An exact copy of the data is required; the images should not appear in it.

DATA RECORDS:
────
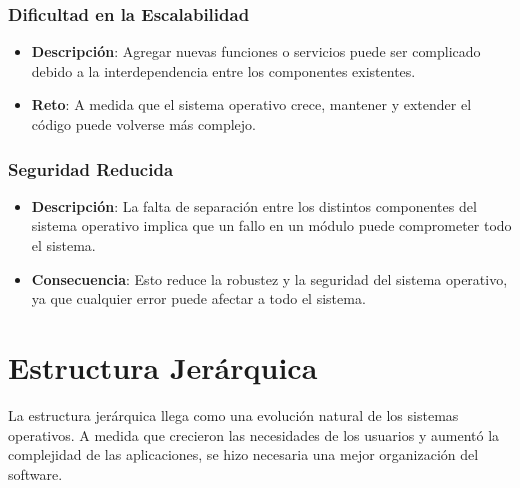 \begin{tcolorbox}
	
\subsubsection{Dificultad en la Escalabilidad}
\begin{itemize}
	\item \textbf{Descripción}: Agregar nuevas funciones o servicios puede ser complicado debido a la interdependencia entre los componentes existentes.
	\item \textbf{Reto}: A medida que el sistema operativo crece, mantener y extender el código puede volverse más complejo.
\end{itemize}

\end{tcolorbox}

\begin{tcolorbox}
\subsubsection{Seguridad Reducida}
\begin{itemize}
	\item \textbf{Descripción}: La falta de separación entre los distintos componentes del sistema operativo implica que un fallo en un módulo puede comprometer todo el sistema.
	\item \textbf{Consecuencia}: Esto reduce la robustez y la seguridad del sistema operativo, ya que cualquier error puede afectar a todo el sistema.
\end{itemize}
\end{tcolorbox}


\section{Estructura Jerárquica}



La estructura jerárquica llega como una evolución natural de los sistemas operativos. A medida que crecieron las necesidades de los usuarios y aumentó la complejidad de las aplicaciones, se hizo necesaria una mejor organización del software.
────
TASK SOLUTION:
 \begin{tcolorbox}
	
\subsubsection{Dificultad en la Escalabilidad}
\begin{itemize}
	\item \textbf{Descripción}: Agregar nuevas funciones o servicios puede ser complicado debido a la interdependencia entre los componentes existentes.
	\item \textbf{Reto}: A medida que el sistema operativo crece, mantener y extender el código puede volverse más complejo.
\end{itemize}

\end{tcolorbox}

\begin{tcolorbox}
\subsubsection{Seguridad Reducida}
\begin{itemize}
	\item \textbf{Descripción}: La falta de separación entre los distintos componentes del sistema operativo implica que un fallo en un módulo puede comprometer todo el sistema.
	\item \textbf{Consecuencia}: Esto reduce la robustez y la seguridad del sistema operativo, ya que cualquier error puede afectar a todo el sistema.
\end{itemize}
\end{tcolorbox}


\section{Estructura Jerárquica}



La estructura jerárquica llega como una evolución natural de los sistemas operativos. A medida que crecieron las necesidades de los usuarios y aumentó la complejidad de las aplicaciones, se hizo necesaria una mejor organización del software.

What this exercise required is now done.